Aujourd’hui, Didier Peyrat est sanctionné.

Vous trouverez ci-dessous, après le texte de l’appel, un exposé des faits par Nathalie Guibert, puis quelques déclarations de Lilian Thuram, et enfin un communiqué de Didier Peyrat.


Appel du 15 février 2006

A la suite de deux tribunes libres parues dans les journaux Libération (Banlieues : mai 68 ou Weimar ? le 8 novembre 2005) et Le Monde (Incendiaires et cogneurs, le 17 novembre 2005) [1], Didier Peyrat, Vice-Procureur au Tribunal de Grande Instance de Pontoise vient d’être convoqué le 16 mars par Monsieur Jean Amédée Lathoud, Procureur général près la cour d’appel de Versailles, afin de se voir notifier un " avertissement ", sanction qui figurera à son dossier durant trois ans.

Le Procureur Général semble estimer qu’en évoquant dans ces articles l’échec des politiques de sécurité menées depuis avril 2002 et en dénonçant l’emploi " d’une rhétorique vulgaire " (en l’occurrence par un ministre qui venait de parler de " racaille "), Didier Peyrat s’est livré à une " critique visant la politique pénale impulsée par le gouvernement pour lutter contre les violences urbaines " et qu’il a ainsi entravé " l’exercice de l’action publique ".

Lors des événements exceptionnels survenus en France en Novembre 2005, un débat public s’est légitimement instauré sur les différentes questions posées par cette vague de violences.

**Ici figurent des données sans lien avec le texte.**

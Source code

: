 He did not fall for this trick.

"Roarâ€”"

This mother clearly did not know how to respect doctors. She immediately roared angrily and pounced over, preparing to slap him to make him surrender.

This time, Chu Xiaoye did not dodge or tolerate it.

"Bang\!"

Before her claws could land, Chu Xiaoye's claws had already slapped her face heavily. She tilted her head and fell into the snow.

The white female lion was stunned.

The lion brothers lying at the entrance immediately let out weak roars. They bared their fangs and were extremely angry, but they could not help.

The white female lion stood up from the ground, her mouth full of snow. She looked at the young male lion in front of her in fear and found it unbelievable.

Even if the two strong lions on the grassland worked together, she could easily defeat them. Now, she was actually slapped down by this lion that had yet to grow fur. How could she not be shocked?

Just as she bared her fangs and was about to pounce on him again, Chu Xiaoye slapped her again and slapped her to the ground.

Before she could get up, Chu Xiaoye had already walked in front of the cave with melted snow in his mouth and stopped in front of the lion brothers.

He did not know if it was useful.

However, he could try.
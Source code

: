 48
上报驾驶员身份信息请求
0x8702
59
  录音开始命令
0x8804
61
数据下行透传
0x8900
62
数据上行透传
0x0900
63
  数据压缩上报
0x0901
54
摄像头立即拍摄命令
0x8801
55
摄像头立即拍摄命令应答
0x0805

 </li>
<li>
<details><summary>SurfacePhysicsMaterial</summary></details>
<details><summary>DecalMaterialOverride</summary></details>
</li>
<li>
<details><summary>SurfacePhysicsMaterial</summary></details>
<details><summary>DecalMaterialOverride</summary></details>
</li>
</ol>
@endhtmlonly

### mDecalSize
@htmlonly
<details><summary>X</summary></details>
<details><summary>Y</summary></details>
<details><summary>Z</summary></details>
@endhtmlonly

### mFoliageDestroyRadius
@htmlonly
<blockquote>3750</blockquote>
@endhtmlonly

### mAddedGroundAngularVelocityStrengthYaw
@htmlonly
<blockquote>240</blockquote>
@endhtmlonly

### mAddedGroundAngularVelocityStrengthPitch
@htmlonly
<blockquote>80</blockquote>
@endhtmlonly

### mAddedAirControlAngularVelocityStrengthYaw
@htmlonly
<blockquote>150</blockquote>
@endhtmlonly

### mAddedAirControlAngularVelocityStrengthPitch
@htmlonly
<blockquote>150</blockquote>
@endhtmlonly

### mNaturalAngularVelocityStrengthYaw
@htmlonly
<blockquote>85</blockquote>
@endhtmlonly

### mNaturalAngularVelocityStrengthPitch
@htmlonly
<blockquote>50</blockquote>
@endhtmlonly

A cette occasion, de nombreux magistrats se sont exprimés dans des libres opinions ou en signant des communiqués. A ce jour seul Didier Peyrat fait l’objet de poursuites pour avoir simplement émis une opinion jugée déplaisante.

Avec cette sanction, une nouvelle conception de la liberté d’expression, du statut des magistrats, de l’étendue du contrôle hiérarchique, peut être même de l’indépendance de la Justice, se dessine. Car l’obligation de réserve, telle que prévue par l’article 10 du statut de la magistrature, n’a jamais fait disparaître la liberté d’expression du magistrat, qu’il soit membre du parquet ou du siège.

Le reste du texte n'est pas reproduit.